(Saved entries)
:::

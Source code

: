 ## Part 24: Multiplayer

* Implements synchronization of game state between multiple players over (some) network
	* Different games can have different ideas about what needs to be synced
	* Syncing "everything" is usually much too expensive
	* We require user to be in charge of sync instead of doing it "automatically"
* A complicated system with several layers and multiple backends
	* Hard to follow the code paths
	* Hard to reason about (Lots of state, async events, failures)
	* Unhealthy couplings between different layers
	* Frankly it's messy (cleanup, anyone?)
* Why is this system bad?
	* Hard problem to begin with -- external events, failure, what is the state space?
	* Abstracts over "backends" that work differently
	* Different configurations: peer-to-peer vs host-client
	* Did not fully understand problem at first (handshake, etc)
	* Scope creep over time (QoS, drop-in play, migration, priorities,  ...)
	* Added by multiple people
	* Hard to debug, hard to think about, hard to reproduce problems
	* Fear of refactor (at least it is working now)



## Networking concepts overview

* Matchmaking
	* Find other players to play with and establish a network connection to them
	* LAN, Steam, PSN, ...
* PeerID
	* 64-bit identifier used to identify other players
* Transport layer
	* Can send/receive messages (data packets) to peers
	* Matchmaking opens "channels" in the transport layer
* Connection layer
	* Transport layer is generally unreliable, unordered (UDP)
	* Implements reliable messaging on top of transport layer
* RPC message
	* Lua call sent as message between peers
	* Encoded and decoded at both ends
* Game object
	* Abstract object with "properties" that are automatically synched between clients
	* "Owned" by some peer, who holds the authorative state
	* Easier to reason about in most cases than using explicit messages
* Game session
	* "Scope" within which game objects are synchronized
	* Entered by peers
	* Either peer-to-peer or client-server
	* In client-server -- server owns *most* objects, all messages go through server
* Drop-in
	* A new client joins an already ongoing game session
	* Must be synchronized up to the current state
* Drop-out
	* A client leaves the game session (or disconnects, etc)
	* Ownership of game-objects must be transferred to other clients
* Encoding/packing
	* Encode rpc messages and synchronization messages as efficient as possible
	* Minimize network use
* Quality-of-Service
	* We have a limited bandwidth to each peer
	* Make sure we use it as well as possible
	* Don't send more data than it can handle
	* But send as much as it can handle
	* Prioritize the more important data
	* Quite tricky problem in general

:::

**Work request**
Set down, word for word, each line from the top of the records above through the line with "async events, failures)".

**Exercise solution**
Source code

: ## Part 24: Multiplayer

* Implements synchronization of game state between multiple players over (some) network
	* Different games can have different ideas about what needs to be synced
	* Syncing "everything" is usually much too expensive
	* We require user to be in charge of sync instead of doing it "automatically"
* A complicated system with several layers and multiple backends
	* Hard to follow the code paths
	* Hard to reason about (Lots of state, async events, failures)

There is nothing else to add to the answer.